Discrete event simulation: foundations and scope

Discrete event simulation defines a class of models where state changes occur at distinct moments. Firstly, it maps events such as loading, travel, unloading, and maintenance to discrete timestamps. Secondly, it models queues, resources, and interactions in realistic ways. Thirdly, it helps stakeholders evaluate operational choices rapidly. For transport operations, the method fits because vehicles, docks, and handlers operate in event-driven cycles. Consequently, managers can evaluate the performance of PLANS before they touch the tarmac or yard. A computer simulation provides safe test space for those PLANS. For example, the Federal Highway Administration recommends “Users should use simulation modeling to get verifiable results, not just theoretical predictions” FHWA. This advice highlights why teams must validate models with measured data. Also, a study on truck costing notes that “Developing costs in the trucking industry requires use of many data sources,” which supports careful input collection truck costing model. In practice, discrete event simulation handles complex systems with many interacting parts. Next, it allows sensitivity analysis and what-if comparisons without disrupting operations. Therefore, planners can test staffing, routing, or downtime policies safely. In addition, discrete techniques link to supply chain planning by exposing how delays propagate. Furthermore, they let teams perform scenario ranking based on KPIs. If you want specific steps to model a terminal or yard, see our guide on how to simulate container terminal operations for practical templates and methods how to simulate container terminal operations. Finally, the approach serves both high-level strategy and low-level control design. Overall, this foundation sets expectations for accuracy, data needs, and the role of computer simulation in system design and decision making.

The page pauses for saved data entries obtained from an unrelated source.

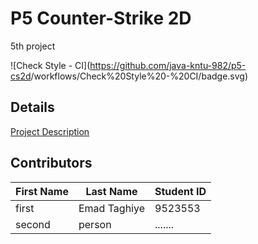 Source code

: # P5 Counter-Strike 2D
5th project

![Check Style - CI](https://github.com/java-kntu-982/p5-cs2d<Your Project>/workflows/Check%20Style%20-%20CI/badge.svg)


## Details

<a href="https://docs.google.com/document/d/1Nlf7p70gZ7F2qY1d8FbI2ze4VXL8o145eb_FfNdp1ds/edit?usp=sharing">Project Description</a>

## Contributors

|First Name|Last Name|Student ID|
|---|---|---|
|first|Emad Taghiye|9523553|
|second|person|.......|


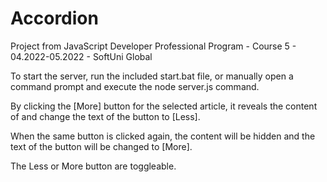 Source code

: # Accordion
Project from JavaScript Developer Professional Program - Course 5 - 04.2022-05.2022 - SoftUni Global

To start the server, run the included start.bat file, or manually open a command prompt and execute the node server.js command.

By clicking the [More] button for the selected article, it reveals the content of and change the text of the button to [Less].

When the same button is clicked again, the content will be hidden and the text of the button will be changed to [More].

The Less or More button are toggleable.
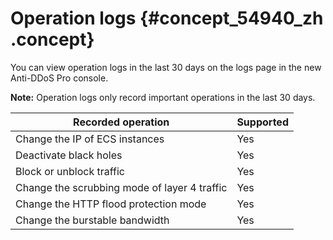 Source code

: # Operation logs {#concept_54940_zh .concept}

You can view operation logs in the last 30 days on the logs page in the new Anti-DDoS Pro console.

**Note:** Operation logs only record important operations in the last 30 days.

|Recorded operation|Supported|
|------------------|---------|
|Change the IP of ECS instances|Yes|
|Deactivate black holes|Yes|
|Block or unblock traffic|Yes|
|Change the scrubbing mode of layer 4 traffic|Yes|
|Change the HTTP flood protection mode|Yes|
|Change the burstable bandwidth|Yes|

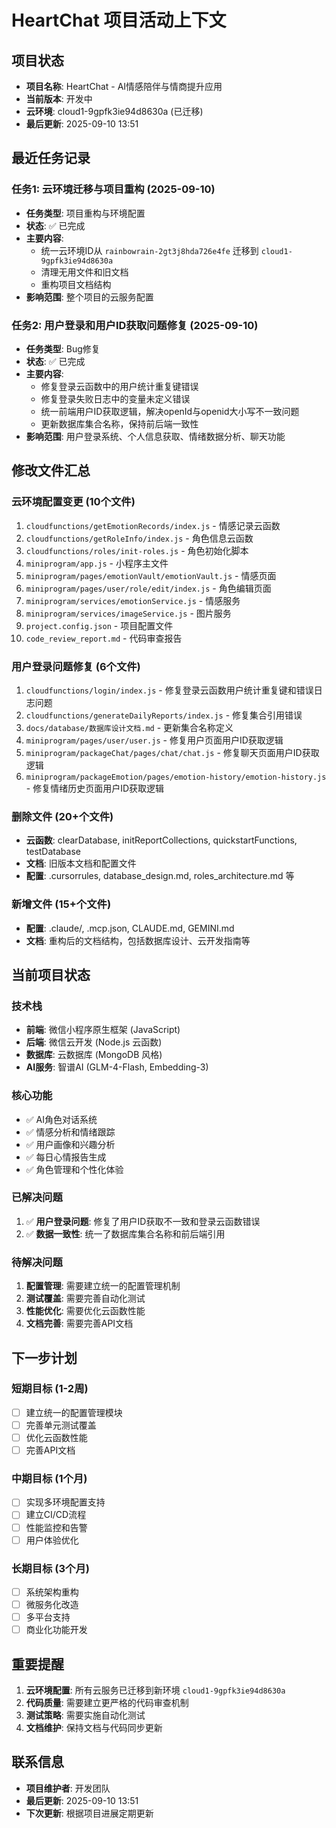 # HeartChat 项目活动上下文

## 项目状态
- **项目名称**: HeartChat - AI情感陪伴与情商提升应用
- **当前版本**: 开发中
- **云环境**: cloud1-9gpfk3ie94d8630a (已迁移)
- **最后更新**: 2025-09-10 13:51

## 最近任务记录

### 任务1: 云环境迁移与项目重构 (2025-09-10)
- **任务类型**: 项目重构与环境配置
- **状态**: ✅ 已完成
- **主要内容**: 
  - 统一云环境ID从 `rainbowrain-2gt3j8hda726e4fe` 迁移到 `cloud1-9gpfk3ie94d8630a`
  - 清理无用文件和旧文档
  - 重构项目文档结构
- **影响范围**: 整个项目的云服务配置

### 任务2: 用户登录和用户ID获取问题修复 (2025-09-10)
- **任务类型**: Bug修复
- **状态**: ✅ 已完成
- **主要内容**:
  - 修复登录云函数中的用户统计重复键错误
  - 修复登录失败日志中的变量未定义错误
  - 统一前端用户ID获取逻辑，解决openId与openid大小写不一致问题
  - 更新数据库集合名称，保持前后端一致性
- **影响范围**: 用户登录系统、个人信息获取、情绪数据分析、聊天功能

## 修改文件汇总

### 云环境配置变更 (10个文件)
1. `cloudfunctions/getEmotionRecords/index.js` - 情感记录云函数
2. `cloudfunctions/getRoleInfo/index.js` - 角色信息云函数
3. `cloudfunctions/roles/init-roles.js` - 角色初始化脚本
4. `miniprogram/app.js` - 小程序主文件
5. `miniprogram/pages/emotionVault/emotionVault.js` - 情感页面
6. `miniprogram/pages/user/role/edit/index.js` - 角色编辑页面
7. `miniprogram/services/emotionService.js` - 情感服务
8. `miniprogram/services/imageService.js` - 图片服务
9. `project.config.json` - 项目配置文件
10. `code_review_report.md` - 代码审查报告

### 用户登录问题修复 (6个文件)
1. `cloudfunctions/login/index.js` - 修复登录云函数用户统计重复键和错误日志问题
2. `cloudfunctions/generateDailyReports/index.js` - 修复集合引用错误
3. `docs/database/数据库设计文档.md` - 更新集合名称定义
4. `miniprogram/pages/user/user.js` - 修复用户页面用户ID获取逻辑
5. `miniprogram/packageChat/pages/chat/chat.js` - 修复聊天页面用户ID获取逻辑
6. `miniprogram/packageEmotion/pages/emotion-history/emotion-history.js` - 修复情绪历史页面用户ID获取逻辑

### 删除文件 (20+个文件)
- **云函数**: clearDatabase, initReportCollections, quickstartFunctions, testDatabase
- **文档**: 旧版本文档和配置文件
- **配置**: .cursorrules, database_design.md, roles_architecture.md 等

### 新增文件 (15+个文件)
- **配置**: .claude/, .mcp.json, CLAUDE.md, GEMINI.md
- **文档**: 重构后的文档结构，包括数据库设计、云开发指南等

## 当前项目状态

### 技术栈
- **前端**: 微信小程序原生框架 (JavaScript)
- **后端**: 微信云开发 (Node.js 云函数)
- **数据库**: 云数据库 (MongoDB 风格)
- **AI服务**: 智谱AI (GLM-4-Flash, Embedding-3)

### 核心功能
- ✅ AI角色对话系统
- ✅ 情感分析和情绪跟踪
- ✅ 用户画像和兴趣分析
- ✅ 每日心情报告生成
- ✅ 角色管理和个性化体验

### 已解决问题
1. ✅ **用户登录问题**: 修复了用户ID获取不一致和登录云函数错误
2. ✅ **数据一致性**: 统一了数据库集合名称和前后端引用

### 待解决问题
1. **配置管理**: 需要建立统一的配置管理机制
2. **测试覆盖**: 需要完善自动化测试
3. **性能优化**: 需要优化云函数性能
4. **文档完善**: 需要完善API文档

## 下一步计划

### 短期目标 (1-2周)
- [ ] 建立统一的配置管理模块
- [ ] 完善单元测试覆盖
- [ ] 优化云函数性能
- [ ] 完善API文档

### 中期目标 (1个月)
- [ ] 实现多环境配置支持
- [ ] 建立CI/CD流程
- [ ] 性能监控和告警
- [ ] 用户体验优化

### 长期目标 (3个月)
- [ ] 系统架构重构
- [ ] 微服务化改造
- [ ] 多平台支持
- [ ] 商业化功能开发

## 重要提醒

1. **云环境配置**: 所有云服务已迁移到新环境 `cloud1-9gpfk3ie94d8630a`
2. **代码质量**: 需要建立更严格的代码审查机制
3. **测试策略**: 需要实施自动化测试
4. **文档维护**: 保持文档与代码同步更新

## 联系信息

- **项目维护者**: 开发团队
- **最后更新**: 2025-09-10 13:51
- **下次更新**: 根据项目进展定期更新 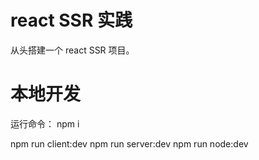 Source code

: # react SSR 实践
从头搭建一个 react SSR 项目。

# 本地开发
运行命令：
npm i

npm run client:dev
npm run server:dev
npm run node:dev
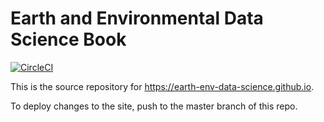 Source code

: # Earth and Environmental Data Science Book

[![CircleCI](https://circleci.com/gh/earth-env-data-science/earth-env-data-science-book.svg?style=svg)](https://circleci.com/gh/earth-env-data-science/earth-env-data-science-book)

This is the source repository for <https://earth-env-data-science.github.io>.

To deploy changes to the site, push to the master branch of this repo.
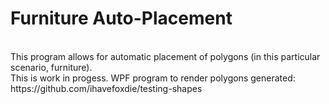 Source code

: <h1>Furniture Auto-Placement</h1> <br />
This program allows for automatic placement of polygons (in this particular scenario, furniture). <br />
This is work in progess. WPF program to render polygons generated: https://github.com/ihavefoxdie/testing-shapes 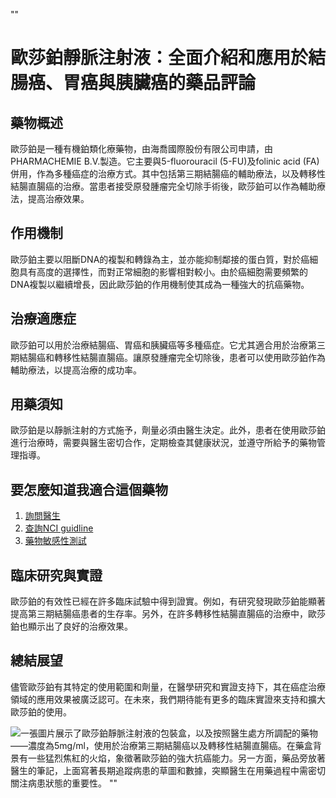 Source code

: ""
# 歐莎鉑靜脈注射液：全面介紹和應用於結腸癌、胃癌與胰臟癌的藥品評論

## 藥物概述
歐莎鉑是一種有機鉑類化療藥物，由海喬國際股份有限公司申請，由PHARMACHEMIE B.V.製造。它主要與5-fluorouracil (5-FU)及folinic acid (FA) 併用，作為多種癌症的治療方式。其中包括第三期結腸癌的輔助療法，以及轉移性結腸直腸癌的治療。當患者接受原發腫瘤完全切除手術後，歐莎鉑可以作為輔助療法，提高治療效果。

## 作用機制
歐莎鉑主要以阻斷DNA的複製和轉錄為主，並亦能抑制鄰接的蛋白質，對於癌細胞具有高度的選擇性，而對正常細胞的影響相對較小。由於癌細胞需要頻繁的DNA複製以繼續增長，因此歐莎鉑的作用機制使其成為一種強大的抗癌藥物。

## 治療適應症
歐莎鉑可以用於治療結腸癌、胃癌和胰臟癌等多種癌症。它尤其適合用於治療第三期結腸癌和轉移性結腸直腸癌。讓原發腫瘤完全切除後，患者可以使用歐莎鉑作為輔助療法，以提高治療的成功率。

## 用藥須知
歐莎鉑是以靜脈注射的方式施予，劑量必須由醫生決定。此外，患者在使用歐莎鉑進行治療時，需要與醫生密切合作，定期檢查其健康狀況，並遵守所給予的藥物管理指導。

## 要怎麼知道我適合這個藥物

1. [詢問醫生](./text/1-1.html)
2. [查詢NCI guidline](./text/1-2.html)
3. [藥物敏感性測試](./text/1-3.html)

## 臨床研究與實證
歐莎鉑的有效性已經在許多臨床試驗中得到證實。例如，有研究發現歐莎鉑能顯著提高第三期結腸癌患者的生存率。另外，在許多轉移性結腸直腸癌的治療中，歐莎鉑也顯示出了良好的治療效果。

## 總結展望
儘管歐莎鉑有其特定的使用範圍和劑量，在醫學研究和實證支持下，其在癌症治療領域的應用效果被廣泛認可。在未來，我們期待能有更多的臨床實證來支持和擴大歐莎鉑的使用。

![一張圖片展示了歐莎鉑靜脈注射液的包裝盒，以及按照醫生處方所調配的藥物——濃度為5mg/ml，使用於治療第三期結腸癌以及轉移性結腸直腸癌。在藥盒背景有一些猛烈焦紅的火焰，象徵著歐莎鉑的強大抗癌能力。另一方面，藥品旁放著醫生的筆記，上面寫著長期追蹤病患的草圖和數據，突顯醫生在用藥過程中需密切關注病患狀態的重要性。
""](https://i.imgur.com/NWjwrIU.jpeg) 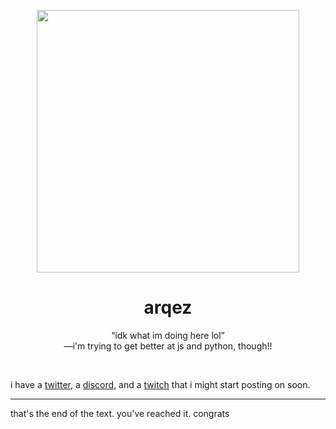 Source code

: <p align="center">
<img src="https://cdn.discordapp.com/attachments/818180413201711125/831857627847327774/arqezcat.gif" width="420">
</p>
<h1 align="center">arqez</h1>
<p align="center">“idk what im doing here lol”<br>—i'm trying to get better at js and python, though!!</p>

⠀


i have a [twitter](https://twitter.com/arqez_), a [discord](https://discordapp.com/users/817407714770288650/), and a [twitch](https://twitch.tv/arqez) that i might start posting on soon.

----

that's the end of the text. you've reached it. congrats
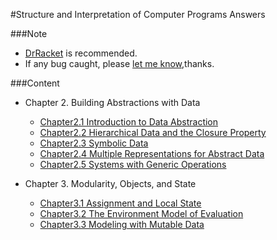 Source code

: #Structure and Interpretation of Computer Programs Answers

###Note
- [DrRacket](http://download.racket-lang.org/) is recommended.
- If any bug caught, please [let me know](https://github.com/Soyn/sicp/issues/new),thanks.

###Content

- Chapter 2.  Building Abstractions with Data
    - [Chapter2.1 Introduction to Data Abstraction](CH2/CH2.1)
    - [Chapter2.2 Hierarchical Data and the Closure Property](CH2/CH2.2)
    - [Chapter2.3 Symbolic Data](CH2/CH2.3/README.md)
    - [Chapter2.4 Multiple Representations for Abstract Data](CH2/CH2.4)
    - [Chapter2.5 Systems with Generic Operations](CH2/CH2.5)
  
 
- Chapter 3. Modularity, Objects, and State
	- [Chapter3.1 Assignment and Local State](CH3/CH3.1)
	- [Chapter3.2 The Environment Model of Evaluation](CH3/CH3.2)
	- [Chapter3.3 Modeling with Mutable Data](CH3/CH3.3)
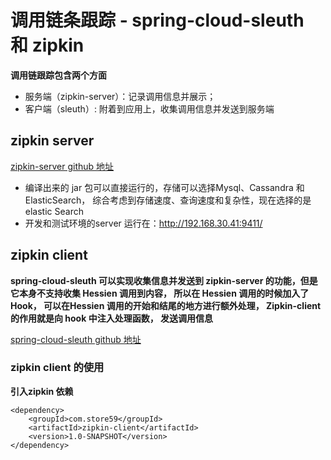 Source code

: # 调用链条跟踪 - spring-cloud-sleuth 和 zipkin

**调用链跟踪包含两个方面**
- 服务端（zipkin-server）：记录调用信息并展示；
- 客户端（sleuth）: 附着到应用上，收集调用信息并发送到服务端

## zipkin server

[zipkin-server github 地址](https://github.com/openzipkin/zipkin/tree/master/zipkin-server)

- 编译出来的 jar 包可以直接运行的，存储可以选择Mysql、Cassandra 和 ElasticSearch， 综合考虑到存储速度、查询速度和复杂性，现在选择的是elastic Search
- 开发和测试环境的server 运行在：http://192.168.30.41:9411/

## zipkin client

**spring-cloud-sleuth 可以实现收集信息并发送到 zipkin-server 的功能，但是它本身不支持收集 Hessien 调用到内容， 所以在 Hessien 调用的时候加入了 Hook， 可以在Hessien 调用的开始和结尾的地方进行额外处理， Zipkin-client 的作用就是向 hook 中注入处理函数， 发送调用信息**

[spring-cloud-sleuth github 地址](https://github.com/spring-cloud/spring-cloud-sleuth)

### zipkin client 的使用

**引入zipkin 依赖**

    <dependency>
        <groupId>com.store59</groupId>
        <artifactId>zipkin-client</artifactId>
        <version>1.0-SNAPSHOT</version>
    </dependency>
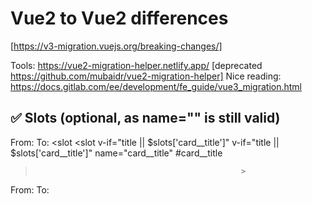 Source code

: # Vue2 to Vue2 differences
[https://v3-migration.vuejs.org/breaking-changes/]

Tools: https://vue2-migration-helper.netlify.app/ [deprecated https://github.com/mubaidr/vue2-migration-helper]
Nice reading: https://docs.gitlab.com/ee/development/fe_guide/vue3_migration.html

## ✅ Slots (optional, as name="" is still valid)
From:                                               To:
<slot                                               <slot
  v-if="title || $slots['card__title']"              v-if="title || $slots['card__title']"
  name="card__title"                                 #card__title
>                                                   >

From:                                  To:
<template slot="slotName">      =>     <template #slotName>


## ✅ emits
- If:
  this.$emit('default-click', payload)
  this.$emit('update:buttons-config', payload)

-Add:
   emits: [
    'default-click',
    'option-click',
    'update:buttons-config'
  ],


## ✅ translations
From:                                          To:
vueI18n.t('global.copy')          =>           vueI18n.global.t('global.copy')
vueI18n.tc('global.product', 1)   =>           vueI18n.global.tc('global.product', 1)


## 🚧 .native
From                         To
@click.native      =>        @click


## $listeners
From                                     To
this.$listeners[listenerName]    =>      this.$attrs.$listeners[listenerName]

## $props
From                             To
this.$props[propName]    =>      this.$attrs.$props[propName]

## $attrs now includes class and style attributes

## $scopedSlots
 property is removed and all slots are exposed via $slots as functions

## Lifecycle hooks
From                                  To
  beforeDestroy() {...}      =>       beforeUnmount() {...}
  destroyed                  =>       unmounted


## EventBus
?

## Plugins


## Directives

## v-model
First the property value has been renamed to modelValue

<ChildComponent v-model="pageTitle" />


ChildComponent needs to be rewritten like this:

props: {
  modelValue: String // previously was `value: String`
},

emits: ['update:modelValue'],

methods: {
  changePageTitle(title) {
    this.$emit('update:modelValue', title)
  }
}

.sync: see [https://v3-migration.vuejs.org/breaking-changes/v-model.html#migration-strategy]

## 🚧 attribute.sync
From:                                                                    To:
Parent:
   <UserName   :first-name.sync="first"  :last-name.sync="last" />   =>  <UserName   v-model:first-name="first"   v-model:last-name="last" />

Child - does not change apart from event names being added to emits:
props: {
  firstName: String,
  lastName: String
}
 emits: ['update:modelValue', 'update:syncA', 'update:syncB'],
 ...
this.$emit('update:firstName', 'first name')
this.$emit('update:lastName', 'last name')



## Vue instance methods :
$set / Vue.set, $delete / Vue.delete, $on, $off, $once, $destroy

example:

Before
this.$set(this.person, 'name', "John")
‍

After
this.personObject['name'] = "John"

## $children
removed

## <template> tags
with no special directives (v-if/else-if/else, v-for, or v-slot) are now treated as plain elements and will result in a native <template> element instead of rendering its inner content.

## :key usage changed
NEW: keys are no longer necessary on v-if/v-else/v-else-if branches, since Vue now automatically generates unique keys.
BREAKING: If you manually provide keys, then each branch must use a unique key. You can no longer intentionally use the same key to force branch reuse.
BREAKING: <template v-for> key should be placed on the <template> tag (rather than on its children). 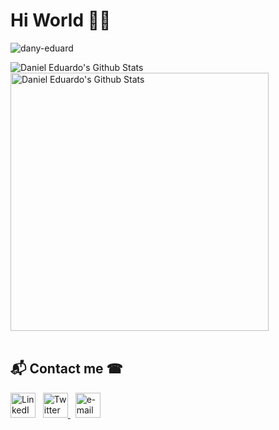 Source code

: <h1 align="">Hi World 👋🏾</h1>
<p align="left"> <img src="https://komarev.com/ghpvc/?username=dany-eduard" alt="dany-eduard" /> </p>
<div>
  <img align="center" alt="Daniel Eduardo's Github Stats" class="responsive" src="https://github-readme-stats.vercel.app/api?username=dany-eduard&count_private=true&show_icons=true&theme=algolia&cache_seconds=1800" />
  <img width="413" alt="Daniel Eduardo's Github Stats" class="responsive" align="center" src="https://github-readme-stats.vercel.app/api/top-langs/?username=dany-eduard&layout=compact&theme=algolia&cache_seconds=1800&langs_count=6" />
</div>
<br>

<h2>📬 Contact me ☎</h2>
<p align="">
    <!-- linkedin -->
    <a href="https://www.linkedin.com/in/daniel-eduardo-almagro-966a271a9/"><img src="https://cdn4.iconfinder.com/data/icons/social-messaging-ui-color-shapes-2-free/128/social-linkedin-circle-512.png" width="40px" alt="LinkedIn"></a> &nbsp;
    <!-- twitter -->
    <a href="https://twitter.com/dany_eduard17"><img src="https://webtus.net/wp-content/uploads/2016/05/Icon-Twitter.png" width="40px" alt="Twitter"> </a> &nbsp;
    <!-- gmail-->
    <a href="mailto:danyeduard17@gmail.com"><img src="https://i.pinimg.com/originals/84/7c/08/847c083cc09040091439e3c05d1fedde.png" width="40px" alt="e-mail"></a> &nbsp;
</p>

<!--width="390" height="196"
<a href="https://github.com/anuraghazra/convoychat">
  <img align="center" src="https://github-readme-stats.vercel.app/api/pin/?username=anuraghazra&repo=convoychat" />
</a>
-->

<!--
**dany-eduard/dany-eduard** is a ✨ _special_ ✨ repository because its `README.md` (this file) appears on your GitHub profile.

Here are some ideas to get you started:

- 🔭 I’m currently working on ...
- 🌱 I’m currently learning ...
- 👯 I’m looking to collaborate on ...
- 🤔 I’m looking for help with ...
- 💬 Ask me about ...
- 📫 How to reach me: ...
- 😄 Pronouns: ...
- ⚡ Fun fact: ...
-->
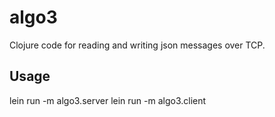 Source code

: # algo3

Clojure code for reading and writing json messages over TCP.

## Usage

lein run -m algo3.server
lein run -m algo3.client


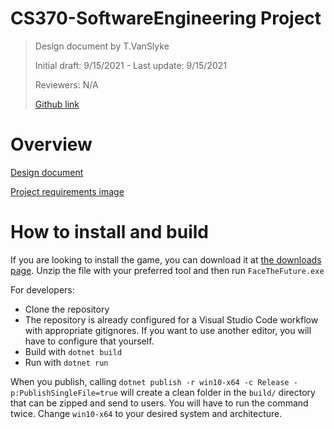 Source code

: # CS370-SoftwareEngineering Project

> Design document by T.VanSlyke
>
> Initial draft: 9/15/2021 - Last update: 9/15/2021
> 
> Reviewers: N/A
>
> [Github link](https://github.com/trentv4/CS370-SoftwareEngineering)

# Overview

[Design document](https://docs.google.com/document/d/1gYEqKsX7-bFS0qfd3JbI5buF9eBmvD9uDNgfBKHmUww/edit?usp=sharing)

[Project requirements image](https://media.discordapp.net/attachments/881975639568171081/882318797158113320/Capture.PNG)

# How to install and build

If you are looking to install the game, you can download it at [the downloads page](). Unzip the file with your preferred tool and then run `FaceTheFuture.exe`

For developers: 

* Clone the repository
* The repository is already configured for a Visual Studio Code workflow with appropriate gitignores. If you want to use another editor, you will have to configure that yourself. 
* Build with `dotnet build` 
* Run with `dotnet run`

When you publish, calling `dotnet publish -r win10-x64 -c Release -p:PublishSingleFile=true` will create a clean folder in the `build/` directory that can be zipped and send to users. You will have to run the command twice. Change `win10-x64` to your desired system and architecture.  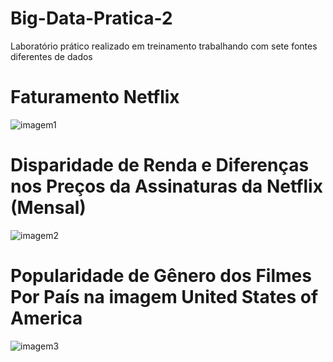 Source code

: # Big-Data-Pratica-2
Laboratório prático realizado em treinamento trabalhando com sete fontes diferentes de dados
# Faturamento Netflix
![imagem1](https://user-images.githubusercontent.com/66141064/211033130-76fb3d9e-fbae-4ef5-9442-1af4ab0a91f7.png)
# Disparidade de Renda e Diferenças nos Preços da Assinaturas da Netflix (Mensal)
![imagem2](https://user-images.githubusercontent.com/66141064/211033682-57aaee69-f0f2-49f8-8224-25161aaa0842.png)
# Popularidade de Gênero dos Filmes Por País na imagem United States of America
![imagem3](https://user-images.githubusercontent.com/66141064/211033992-f0158d4d-b5b6-4609-b333-650d7b0c6977.png)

Simulation model: building a virtual transport framework

Building an effective simulation model starts with clear objectives. Firstly, identify throughput goals and the KPIs you will evaluate. Next, gather vehicle profiles, sensor feeds, and road network maps as input. Additionally, include material flow rates and estimated service times. Then, break the model into modules for dispatch, routing, queuing, and downtime. A queue module must represent waits at docks and repair bays. Moreover, use a simulation engine that supports event scheduling and state tracking. For larger projects, integrate simulation software that interfaces with telemetry. For instance, some teams use Simulia and Dassault Systèmes 3DEXPERIENCE for end-to-end virtual testing; those tools support design exploration and reduce development time warehouse simulation findings. At the same time, lighter-weight simulation modeling software fits pilots and academic studies. Importantly, the architecture must allow data exchange with a digital twin and with analytics pipelines. Therefore, teams can accelerate iteration when real telemetry arrives. Also, a clear plan for material handling and vehicle dynamics simplifies later validation. Use simulation solutions that support scenario libraries. Then, you can create possible scenarios for peaks, failures, and planned maintenance. In addition, document design decisions so analysts and developers can reproduce runs. To automate routine evaluation, connect the model to scripts that execute batch experiments. Finally, engage analysis experts to perform design analysis and to confirm that the model was used correctly. For port and terminal-focused readers, our comparison of simulation and optimisation tools for TOS provides further context on selecting platforms simulation and optimisation tools for TOS.

A detailed digital model of a transport yard with trucks, trailers, loading docks, cranes, and a software interface overlay showing event timelines and queues. No text or numbers.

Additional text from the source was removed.